My husband had not come in after me.

  Despite the cold outside, the chamber breathed warmth, but of course I saw no hearth, no fire, no coal-burning stove.

  “You will want to change for supper,” said the woman.

  “I will?”

  Her smooth countenance slipped, and she looked at me as if I had turned into a toad. Then she smiled without a sliver of sincerity and, with the same frigid courtesy, indicated the sleeping chamber. I rose, trembling, and followed her past the bed and into a closet almost the size of the bedroom I shared with Bee. There lay my trunk. An unknown hand had opened the lid to reveal the hastily packed garments within. Two dinner dresses lay draped over the back of a dressing chair.

  She considered my perfectly respectable clothing as she might a serpent. “You will have to use one of these garments. And no time to iron out the wrinkles. Still, with such a costume, wrinkles are the least of the offense. I will send a girl to help you dress.”

  She left before I could punch her with the strong left hook noble young Maester Lewis of the red-gold hair had taught to Bee and me. Tears pricked and burned, so I thought of ice and did not cry. Waiting, I tugged off my boots to stand barefooted on the plank floor, expecting its cold pinch to shock away the last of the tears. But the floor oozed heat. Ah! It was glorious.

  The door clicked open, and I turned with a start.

  The girl had strawberry hair and blue eyes, a blandly pretty face as uninteresting as the blandly tasteful décor, and most importantly she had deft hands with buttons and laces. I tried to draw her into conversation, since she looked about my age, but she might as well have been mute. Or she might actually have been mute. Given what Bee and I heard about the cruelties and whims of the Houses, it would not have surprised me if they had cut out her tongue. I chose the celadon crepe, my best dinner gown. It was not perhaps at the height of fashion, but it had good line, as Aunt would say.

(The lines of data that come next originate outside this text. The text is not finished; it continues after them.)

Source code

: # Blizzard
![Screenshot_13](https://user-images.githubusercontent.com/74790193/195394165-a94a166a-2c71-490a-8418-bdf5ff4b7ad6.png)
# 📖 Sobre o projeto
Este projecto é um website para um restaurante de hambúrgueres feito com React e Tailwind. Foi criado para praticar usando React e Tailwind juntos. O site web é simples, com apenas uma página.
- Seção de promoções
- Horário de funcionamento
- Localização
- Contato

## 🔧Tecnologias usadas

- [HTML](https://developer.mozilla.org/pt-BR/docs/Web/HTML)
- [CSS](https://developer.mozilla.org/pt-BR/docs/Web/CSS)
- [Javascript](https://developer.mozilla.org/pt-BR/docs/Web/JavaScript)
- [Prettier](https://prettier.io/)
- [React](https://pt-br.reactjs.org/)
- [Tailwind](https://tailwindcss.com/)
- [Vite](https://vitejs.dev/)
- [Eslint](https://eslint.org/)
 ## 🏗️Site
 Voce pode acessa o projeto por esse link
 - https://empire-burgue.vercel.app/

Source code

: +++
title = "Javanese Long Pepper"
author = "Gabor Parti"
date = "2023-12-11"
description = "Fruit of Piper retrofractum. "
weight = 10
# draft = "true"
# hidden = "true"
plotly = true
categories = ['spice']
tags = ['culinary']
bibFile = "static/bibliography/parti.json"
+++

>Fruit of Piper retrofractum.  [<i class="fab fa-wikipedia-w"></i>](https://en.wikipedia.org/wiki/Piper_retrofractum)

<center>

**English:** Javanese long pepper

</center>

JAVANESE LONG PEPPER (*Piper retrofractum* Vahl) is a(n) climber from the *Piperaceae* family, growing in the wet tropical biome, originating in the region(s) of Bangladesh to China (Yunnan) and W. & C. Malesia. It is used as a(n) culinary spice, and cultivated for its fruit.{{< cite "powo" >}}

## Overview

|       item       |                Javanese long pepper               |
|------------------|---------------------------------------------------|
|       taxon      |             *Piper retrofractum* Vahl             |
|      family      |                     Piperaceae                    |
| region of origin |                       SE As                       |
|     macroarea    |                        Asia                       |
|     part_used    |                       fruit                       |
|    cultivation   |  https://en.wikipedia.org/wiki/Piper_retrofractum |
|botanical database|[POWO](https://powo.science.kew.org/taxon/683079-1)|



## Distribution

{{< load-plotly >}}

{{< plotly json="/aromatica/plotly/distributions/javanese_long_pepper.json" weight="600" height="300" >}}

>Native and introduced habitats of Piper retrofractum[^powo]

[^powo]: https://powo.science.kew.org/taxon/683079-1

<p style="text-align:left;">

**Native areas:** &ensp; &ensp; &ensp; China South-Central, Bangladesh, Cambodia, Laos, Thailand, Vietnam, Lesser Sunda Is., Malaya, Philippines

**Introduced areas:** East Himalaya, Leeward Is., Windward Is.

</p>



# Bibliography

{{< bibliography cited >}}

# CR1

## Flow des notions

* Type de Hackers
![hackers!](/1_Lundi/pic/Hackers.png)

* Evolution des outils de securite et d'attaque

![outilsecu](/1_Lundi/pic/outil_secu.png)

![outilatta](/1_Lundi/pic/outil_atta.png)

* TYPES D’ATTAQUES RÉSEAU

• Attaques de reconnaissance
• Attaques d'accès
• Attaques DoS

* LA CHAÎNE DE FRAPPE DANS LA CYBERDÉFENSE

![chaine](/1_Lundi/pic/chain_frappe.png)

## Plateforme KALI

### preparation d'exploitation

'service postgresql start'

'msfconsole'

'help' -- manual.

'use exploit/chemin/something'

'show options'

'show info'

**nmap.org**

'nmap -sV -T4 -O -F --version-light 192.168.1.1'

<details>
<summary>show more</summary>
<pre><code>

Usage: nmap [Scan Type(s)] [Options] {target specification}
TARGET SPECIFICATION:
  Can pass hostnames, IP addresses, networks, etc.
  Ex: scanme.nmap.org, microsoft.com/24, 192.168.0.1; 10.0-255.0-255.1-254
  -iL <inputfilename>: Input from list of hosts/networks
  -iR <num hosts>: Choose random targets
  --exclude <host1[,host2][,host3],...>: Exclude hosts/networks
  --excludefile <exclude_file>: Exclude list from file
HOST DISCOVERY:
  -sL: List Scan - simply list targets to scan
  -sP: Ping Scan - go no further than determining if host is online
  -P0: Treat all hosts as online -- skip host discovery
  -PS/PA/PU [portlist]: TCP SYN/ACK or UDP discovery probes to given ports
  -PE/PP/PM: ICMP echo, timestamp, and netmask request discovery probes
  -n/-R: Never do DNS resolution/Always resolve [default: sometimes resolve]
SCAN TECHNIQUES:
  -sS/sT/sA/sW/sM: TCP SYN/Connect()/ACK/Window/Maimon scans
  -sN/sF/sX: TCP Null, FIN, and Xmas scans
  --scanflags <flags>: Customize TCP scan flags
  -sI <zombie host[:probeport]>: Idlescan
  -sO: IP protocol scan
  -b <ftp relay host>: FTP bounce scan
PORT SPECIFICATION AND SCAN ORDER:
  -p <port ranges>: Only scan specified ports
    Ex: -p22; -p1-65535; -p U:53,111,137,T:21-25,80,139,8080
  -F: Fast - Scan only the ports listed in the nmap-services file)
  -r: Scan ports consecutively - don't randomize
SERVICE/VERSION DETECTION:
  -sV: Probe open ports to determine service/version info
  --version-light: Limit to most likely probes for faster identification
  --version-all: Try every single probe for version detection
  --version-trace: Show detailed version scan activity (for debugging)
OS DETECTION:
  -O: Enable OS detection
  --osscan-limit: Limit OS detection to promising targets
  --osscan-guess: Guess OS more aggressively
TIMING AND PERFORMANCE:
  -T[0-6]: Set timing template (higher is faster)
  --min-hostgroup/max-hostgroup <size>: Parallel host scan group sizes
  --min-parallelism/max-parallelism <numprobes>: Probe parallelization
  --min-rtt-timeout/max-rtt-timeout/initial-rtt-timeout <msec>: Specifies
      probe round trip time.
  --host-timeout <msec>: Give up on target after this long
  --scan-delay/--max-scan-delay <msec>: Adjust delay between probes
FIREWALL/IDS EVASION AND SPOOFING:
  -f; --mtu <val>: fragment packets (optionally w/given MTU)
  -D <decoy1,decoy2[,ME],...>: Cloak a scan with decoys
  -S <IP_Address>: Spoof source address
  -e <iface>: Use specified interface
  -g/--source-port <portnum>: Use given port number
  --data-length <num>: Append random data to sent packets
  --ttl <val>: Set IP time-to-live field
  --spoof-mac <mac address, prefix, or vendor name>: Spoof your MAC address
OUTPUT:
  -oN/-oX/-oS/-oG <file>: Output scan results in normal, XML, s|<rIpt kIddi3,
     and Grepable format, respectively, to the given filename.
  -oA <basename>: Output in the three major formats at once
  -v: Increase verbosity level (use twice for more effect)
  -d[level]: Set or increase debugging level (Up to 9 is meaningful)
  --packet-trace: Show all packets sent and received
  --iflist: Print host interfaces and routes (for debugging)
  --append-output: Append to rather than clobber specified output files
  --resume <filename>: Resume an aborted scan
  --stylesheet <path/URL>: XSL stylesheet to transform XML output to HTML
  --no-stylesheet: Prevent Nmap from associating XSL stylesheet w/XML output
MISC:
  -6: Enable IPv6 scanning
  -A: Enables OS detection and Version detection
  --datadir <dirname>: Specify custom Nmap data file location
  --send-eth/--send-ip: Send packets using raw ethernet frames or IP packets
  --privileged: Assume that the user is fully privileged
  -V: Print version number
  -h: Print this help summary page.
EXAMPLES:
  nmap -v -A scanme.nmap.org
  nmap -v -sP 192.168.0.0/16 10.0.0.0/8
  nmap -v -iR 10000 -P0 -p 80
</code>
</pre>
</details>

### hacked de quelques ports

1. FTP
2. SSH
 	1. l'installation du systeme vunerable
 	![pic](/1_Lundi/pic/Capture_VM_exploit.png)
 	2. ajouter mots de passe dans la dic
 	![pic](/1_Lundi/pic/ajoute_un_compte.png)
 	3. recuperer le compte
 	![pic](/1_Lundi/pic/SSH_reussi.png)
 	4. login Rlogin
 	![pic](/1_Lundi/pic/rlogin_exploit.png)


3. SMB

  Aunt, who had handed me over without blinking.

  The woman entered and shooed the girl away. She eyed me critically. “I suppose that is the best you have. I can see why the mansa did not wish to saddle his nephew with you.”

  Better not to reply. I stared at her, hoping she thought I was stupid.

  “We will take supper now,” she added.

  I kept silent as I walked behind her through the sleeping chamber and the parlor, into the hall, and across it to a finely appointed room whose windows looked out onto the lit courtyard. She sent me in ahead of her, alone.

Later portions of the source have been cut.